What is flexible working?

Flexible working means a change to working conditions that is desired by an employee relating to their hours and times of work or their work location.

Who can request it?

Anyone can informally, but employees with over 26 weeks’ service have a statutory right for their flexible working request to be considered under the Employment Rights Act 1996.   But note that staff can make only one statutory request in any 12-month period.

What has to be in the request?

It has to be dated, it must set out the change sought and when the employee would like it to start.  It needs to state the effect, if any, they think the requested change would have on you as the employer and how, in their opinion, any such effect might be dealt with.  It should say that it is a statutory request and if and when they have made a previous request.  If a request does not contain this information, you can refuse it on technical grounds.  However, that is a high-risk strategy and the employee can then always make a compliant request without offending the 12-month rule.

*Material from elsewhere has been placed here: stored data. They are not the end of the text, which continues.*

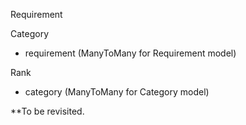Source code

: Requirement

Category
- requirement (ManyToMany for Requirement model)

Rank
- category    (ManyToMany for Category model)



**To be revisited.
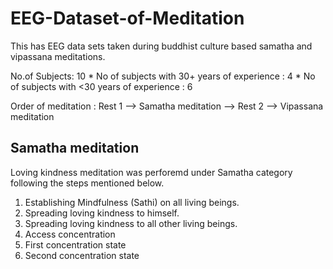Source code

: # EEG-Dataset-of-Meditation
This has EEG data sets taken during buddhist culture based samatha and vipassana meditations. 

No.of Subjects: 10
    * No of subjects with 30+ years of experience : 4
    * No of subjects with <30 years of experience : 6 

Order of meditation : Rest 1 --> Samatha meditation <break> --> Rest 2 --> Vipassana meditation

## Samatha meditation
Loving kindness meditation was perforemd under Samatha category following the steps mentioned below.
  1. Establishing Mindfulness (Sathi) on all living beings.
  2. Spreading loving kindness to himself.
  3. Spreading loving kindness to all other living beings.
  4. Access concentration 
  5. First concentration state
  6. Second concentration state
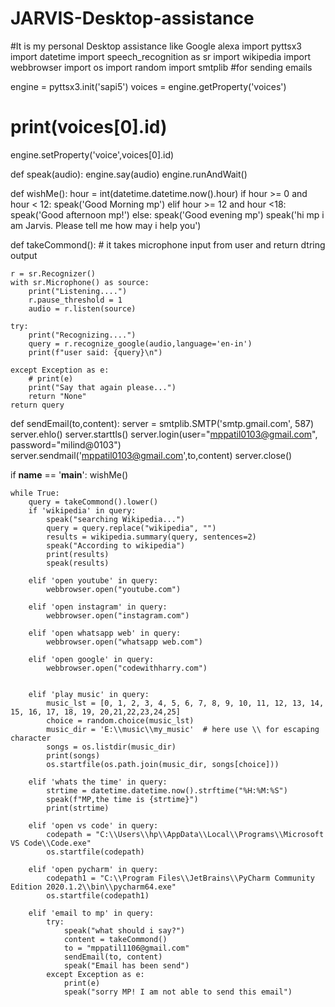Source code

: # JARVIS-Desktop-assistance
#It is my personal Desktop assistance like Google alexa
import pyttsx3
import datetime
import speech_recognition as sr
import wikipedia
import webbrowser
import os
import random
import smtplib   #for sending emails

engine = pyttsx3.init('sapi5')
voices = engine.getProperty('voices')
# print(voices[0].id)
engine.setProperty('voice',voices[0].id)

def speak(audio):
    engine.say(audio)
    engine.runAndWait()

def wishMe():
    hour = int(datetime.datetime.now().hour)
    if hour >= 0 and hour < 12:
        speak('Good Morning mp')
    elif hour >= 12 and hour <18:
        speak('Good afternoon mp!')
    else:
        speak('Good evening mp')
    speak('hi mp i am Jarvis. Please tell me how may i help you')


def takeCommond():
    # it takes microphone input from user and return dtring output

    r = sr.Recognizer()
    with sr.Microphone() as source:
        print("Listening....")
        r.pause_threshold = 1
        audio = r.listen(source)

    try:
        print("Recognizing....")
        query = r.recognize_google(audio,language='en-in')
        print(f"user said: {query}\n")

    except Exception as e:
        # print(e)
        print("Say that again please...")
        return "None"
    return query

def sendEmail(to,content):
    server = smtplib.SMTP('smtp.gmail.com', 587)
    server.ehlo()
    server.starttls()
    server.login(user="mppatil0103@gmail.com", password="milind@0103")
    server.sendmail('mppatil0103@gmail.com',to,content)
    server.close()

if __name__ == '__main__':
    wishMe()

    while True:
        query = takeCommond().lower()
        if 'wikipedia' in query:
            speak("searching Wikipedia...")
            query = query.replace("wikipedia", "")
            results = wikipedia.summary(query, sentences=2)
            speak("According to wikipedia")
            print(results)
            speak(results)

        elif 'open youtube' in query:
            webbrowser.open("youtube.com")

        elif 'open instagram' in query:
            webbrowser.open("instagram.com")

        elif 'open whatsapp web' in query:
            webbrowser.open("whatsapp web.com")

        elif 'open google' in query:
            webbrowser.open("codewithharry.com")


        elif 'play music' in query:
            music_lst = [0, 1, 2, 3, 4, 5, 6, 7, 8, 9, 10, 11, 12, 13, 14, 15, 16, 17, 18, 19, 20,21,22,23,24,25]
            choice = random.choice(music_lst)
            music_dir = 'E:\\music\\my_music'  # here use \\ for escaping character
            songs = os.listdir(music_dir)
            print(songs)
            os.startfile(os.path.join(music_dir, songs[choice]))

        elif 'whats the time' in query:
            strtime = datetime.datetime.now().strftime("%H:%M:%S")
            speak(f"MP,the time is {strtime}")
            print(strtime)

        elif 'open vs code' in query:
            codepath = "C:\\Users\\hp\\AppData\\Local\\Programs\\Microsoft VS Code\\Code.exe"
            os.startfile(codepath)

        elif 'open pycharm' in query:
            codepath1 = "C:\\Program Files\\JetBrains\\PyCharm Community Edition 2020.1.2\\bin\\pycharm64.exe"
            os.startfile(codepath1)

        elif 'email to mp' in query:
            try:
                speak("what should i say?")
                content = takeCommond()
                to = "mppatil1106@gmail.com"
                sendEmail(to, content)
                speak("Email has been send")
            except Exception as e:
                print(e)
                speak("sorry MP! I am not able to send this email")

If you anticipate receiving these requests, it would be a good idea to set out in a policy document what information employees need to include and your procedure.  We can assist in drawing up a suitable policy.

What should we do with a request?

You must consider it seriously in a reasonable manner and respond with a final decision in writing within three months.  If you are approving the request then a meeting is not needed but, if not, you should arrange to talk privately with your employee as soon as possible to get a better idea of what change they are looking for and how it might benefit your business and them.  You should allow them to be accompanied by a work colleague for this and you should consider allowing an appeal against any refusal.

How do we decide whether or not to grant it?

You need to consider the benefits of the requested changes in working conditions for the employee (and your business) and weigh these against any adverse impact of implementing the changes.  You should think about operational and day-to-day issues, like the employee’s need to attend work meetings.  If you accept the request or accept it with modifications, you should discuss with the employee how and when the changes might best be implemented.  If you are not sure, you can agree to have a trial period and, to allow this, you will probably agree to extend the three months for a final decision.

Can we reject the request for any reason?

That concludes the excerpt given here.